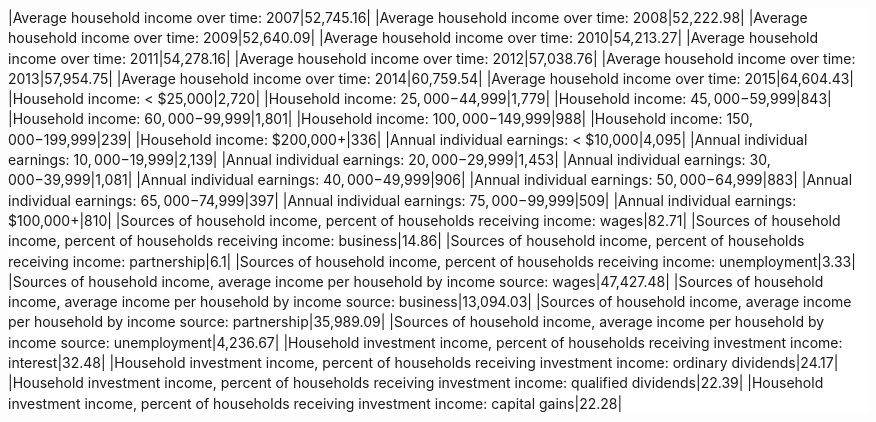 |Average household income over time: 2007|52,745.16|
|Average household income over time: 2008|52,222.98|
|Average household income over time: 2009|52,640.09|
|Average household income over time: 2010|54,213.27|
|Average household income over time: 2011|54,278.16|
|Average household income over time: 2012|57,038.76|
|Average household income over time: 2013|57,954.75|
|Average household income over time: 2014|60,759.54|
|Average household income over time: 2015|64,604.43|
|Household income: < $25,000|2,720|
|Household income: $25,000-$44,999|1,779|
|Household income: $45,000-$59,999|843|
|Household income: $60,000-$99,999|1,801|
|Household income: $100,000-$149,999|988|
|Household income: $150,000-$199,999|239|
|Household income: $200,000+|336|
|Annual individual earnings: < $10,000|4,095|
|Annual individual earnings: $10,000-$19,999|2,139|
|Annual individual earnings: $20,000-$29,999|1,453|
|Annual individual earnings: $30,000-$39,999|1,081|
|Annual individual earnings: $40,000-$49,999|906|
|Annual individual earnings: $50,000-$64,999|883|
|Annual individual earnings: $65,000-$74,999|397|
|Annual individual earnings: $75,000-$99,999|509|
|Annual individual earnings: $100,000+|810|
|Sources of household income, percent of households receiving income: wages|82.71|
|Sources of household income, percent of households receiving income: business|14.86|
|Sources of household income, percent of households receiving income: partnership|6.1|
|Sources of household income, percent of households receiving income: unemployment|3.33|
|Sources of household income, average income per household by income source: wages|47,427.48|
|Sources of household income, average income per household by income source: business|13,094.03|
|Sources of household income, average income per household by income source: partnership|35,989.09|
|Sources of household income, average income per household by income source: unemployment|4,236.67|
|Household investment income, percent of households receiving investment income: interest|32.48|
|Household investment income, percent of households receiving investment income: ordinary dividends|24.17|
|Household investment income, percent of households receiving investment income: qualified dividends|22.39|
|Household investment income, percent of households receiving investment income: capital gains|22.28|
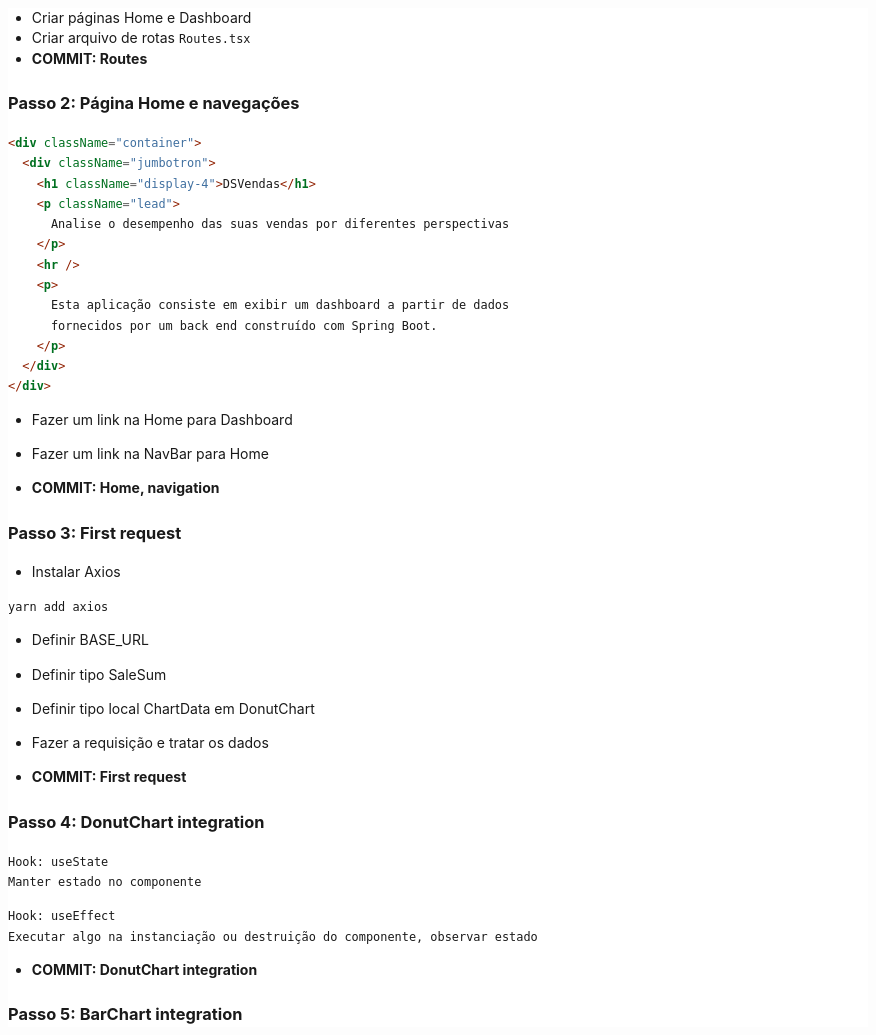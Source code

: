 - Criar páginas Home e Dashboard
- Criar arquivo de rotas `Routes.tsx`
- **COMMIT: Routes**

### Passo 2: Página Home e navegações

```html
<div className="container">
  <div className="jumbotron">
    <h1 className="display-4">DSVendas</h1>
    <p className="lead">
      Analise o desempenho das suas vendas por diferentes perspectivas
    </p>
    <hr />
    <p>
      Esta aplicação consiste em exibir um dashboard a partir de dados
      fornecidos por um back end construído com Spring Boot.
    </p>
  </div>
</div>
```

- Fazer um link na Home para Dashboard
- Fazer um link na NavBar para Home

- **COMMIT: Home, navigation**

### Passo 3: First request

- Instalar Axios

```bash
yarn add axios
```

- Definir BASE_URL
- Definir tipo SaleSum
- Definir tipo local ChartData em DonutChart
- Fazer a requisição e tratar os dados

- **COMMIT: First request**

### Passo 4: DonutChart integration

```
Hook: useState
Manter estado no componente
```

```
Hook: useEffect
Executar algo na instanciação ou destruição do componente, observar estado
```

- **COMMIT: DonutChart integration**

### Passo 5: BarChart integration
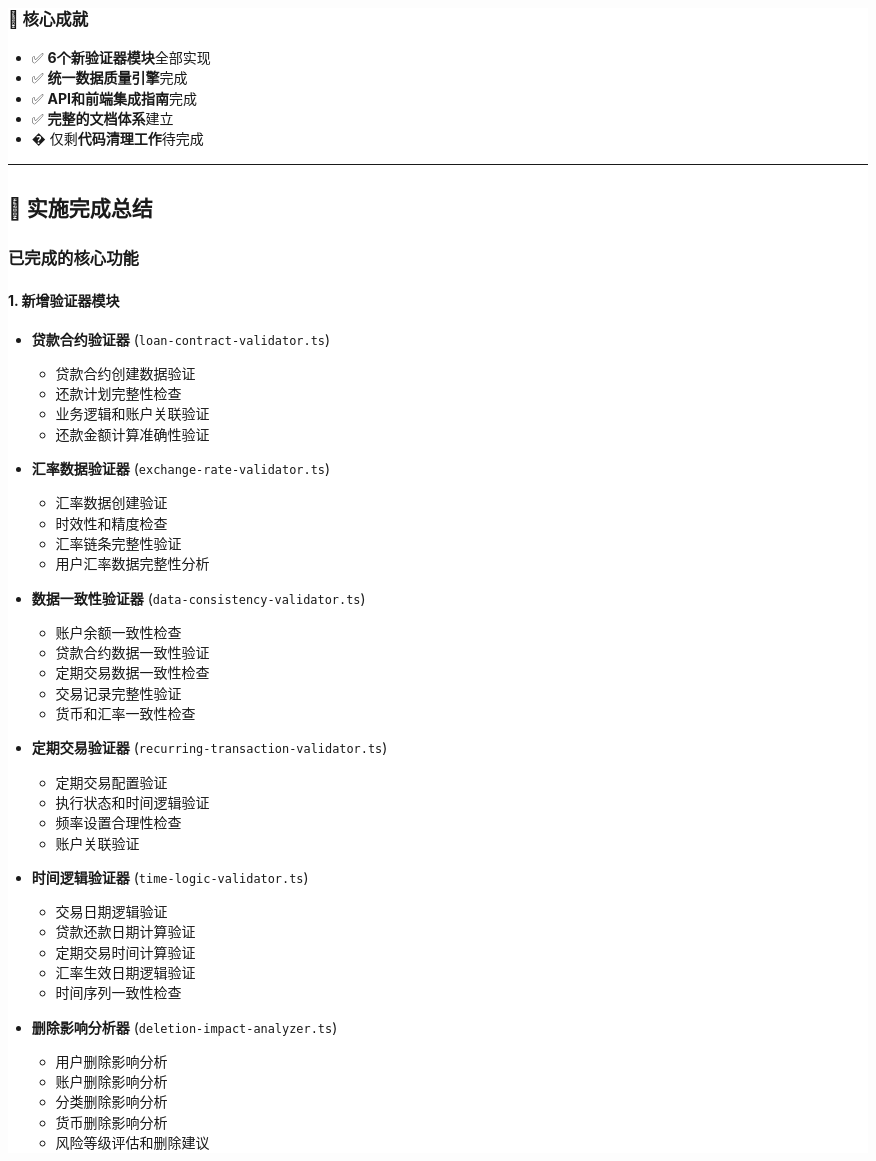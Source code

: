 ### 🎯 核心成就

- ✅ **6个新验证器模块**全部实现
- ✅ **统一数据质量引擎**完成
- ✅ **API和前端集成指南**完成
- ✅ **完整的文档体系**建立
- � 仅剩**代码清理工作**待完成

---

## 🎉 实施完成总结

### 已完成的核心功能

#### 1. 新增验证器模块

- **贷款合约验证器** (`loan-contract-validator.ts`)

  - 贷款合约创建数据验证
  - 还款计划完整性检查
  - 业务逻辑和账户关联验证
  - 还款金额计算准确性验证

- **汇率数据验证器** (`exchange-rate-validator.ts`)

  - 汇率数据创建验证
  - 时效性和精度检查
  - 汇率链条完整性验证
  - 用户汇率数据完整性分析

- **数据一致性验证器** (`data-consistency-validator.ts`)

  - 账户余额一致性检查
  - 贷款合约数据一致性验证
  - 定期交易数据一致性检查
  - 交易记录完整性验证
  - 货币和汇率一致性检查

- **定期交易验证器** (`recurring-transaction-validator.ts`)

  - 定期交易配置验证
  - 执行状态和时间逻辑验证
  - 频率设置合理性检查
  - 账户关联验证

- **时间逻辑验证器** (`time-logic-validator.ts`)

  - 交易日期逻辑验证
  - 贷款还款日期计算验证
  - 定期交易时间计算验证
  - 汇率生效日期逻辑验证
  - 时间序列一致性检查

- **删除影响分析器** (`deletion-impact-analyzer.ts`)
  - 用户删除影响分析
  - 账户删除影响分析
  - 分类删除影响分析
  - 货币删除影响分析
  - 风险等级评估和删除建议
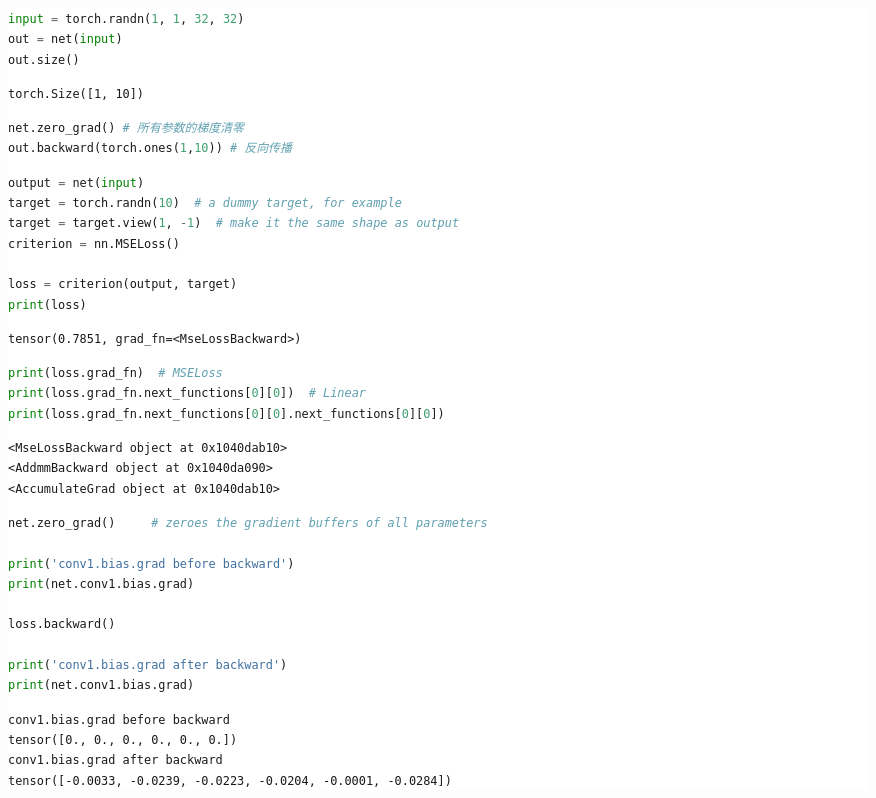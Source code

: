 

```python
input = torch.randn(1, 1, 32, 32)
out = net(input)
out.size()
```




    torch.Size([1, 10])




```python
net.zero_grad() # 所有参数的梯度清零
out.backward(torch.ones(1,10)) # 反向传播
```


```python
output = net(input)
target = torch.randn(10)  # a dummy target, for example
target = target.view(1, -1)  # make it the same shape as output
criterion = nn.MSELoss()

loss = criterion(output, target)
print(loss)
```

    tensor(0.7851, grad_fn=<MseLossBackward>)



```python
print(loss.grad_fn)  # MSELoss
print(loss.grad_fn.next_functions[0][0])  # Linear
print(loss.grad_fn.next_functions[0][0].next_functions[0][0])
```

    <MseLossBackward object at 0x1040dab10>
    <AddmmBackward object at 0x1040da090>
    <AccumulateGrad object at 0x1040dab10>



```python
net.zero_grad()     # zeroes the gradient buffers of all parameters

print('conv1.bias.grad before backward')
print(net.conv1.bias.grad)

loss.backward()

print('conv1.bias.grad after backward')
print(net.conv1.bias.grad)
```

    conv1.bias.grad before backward
    tensor([0., 0., 0., 0., 0., 0.])
    conv1.bias.grad after backward
    tensor([-0.0033, -0.0239, -0.0223, -0.0204, -0.0001, -0.0284])



```python

```
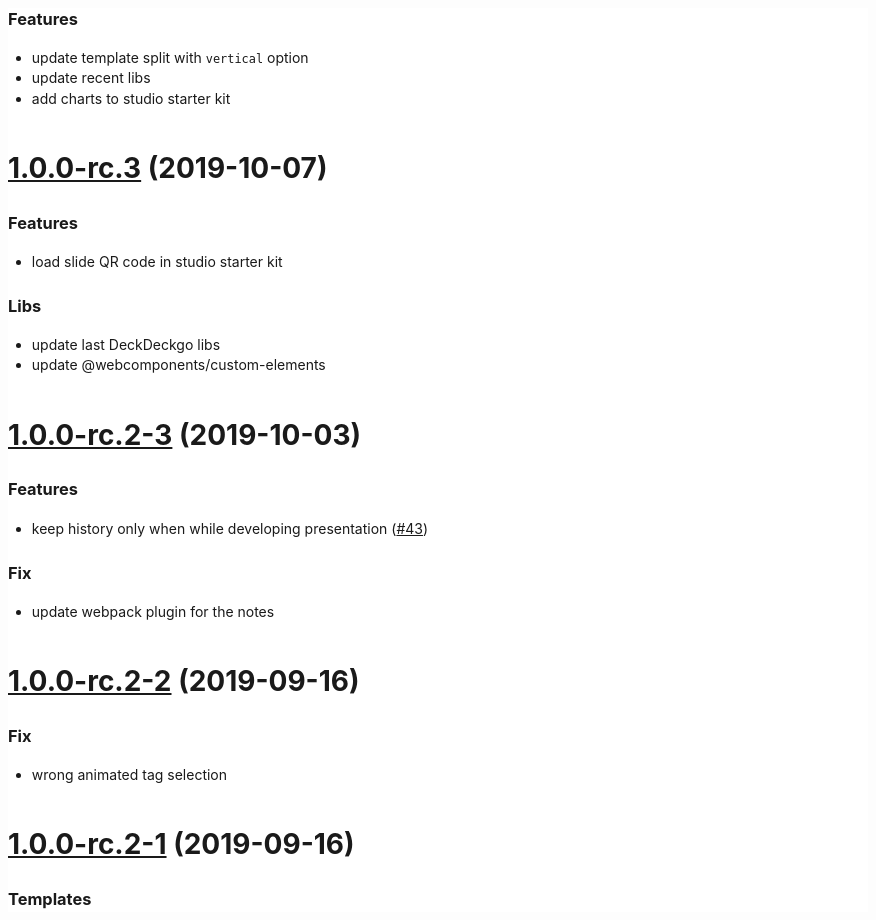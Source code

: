 ### Features

- update template split with `vertical` option
- update recent libs
- add charts to studio starter kit

<a name="1.0.0-rc.3"></a>

# [1.0.0-rc.3](https://github.com/deckgo/starter-kit/compare/v1.0.0-rc.2-3...v1.0.0-rc.3) (2019-10-07)

### Features

- load slide QR code in studio starter kit

### Libs

- update last DeckDeckgo libs
- update @webcomponents/custom-elements

<a name="1.0.0-rc.2-3"></a>

# [1.0.0-rc.2-3](https://github.com/deckgo/starter-kit/compare/v1.0.0-rc.2-2...v1.0.0-rc.2-3) (2019-10-03)

### Features

- keep history only when while developing presentation ([#43](https://github.com/deckgo/starter-kit/issues/43))

### Fix

- update webpack plugin for the notes

<a name="1.0.0-rc.2-2"></a>

# [1.0.0-rc.2-2](https://github.com/deckgo/starter-kit/compare/v1.0.0-rc.2-1...v1.0.0-rc.2-2) (2019-09-16)

### Fix

- wrong animated tag selection

<a name="1.0.0-rc.2-1"></a>

# [1.0.0-rc.2-1](https://github.com/deckgo/starter-kit/compare/v1.0.0-rc.2...v1.0.0-rc.2-1) (2019-09-16)

### Templates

What is being asked
Please find every line in the records that contains the word "after", and copy it out.

Exercise response
print('conv1.bias.grad after backward')
    conv1.bias.grad after backward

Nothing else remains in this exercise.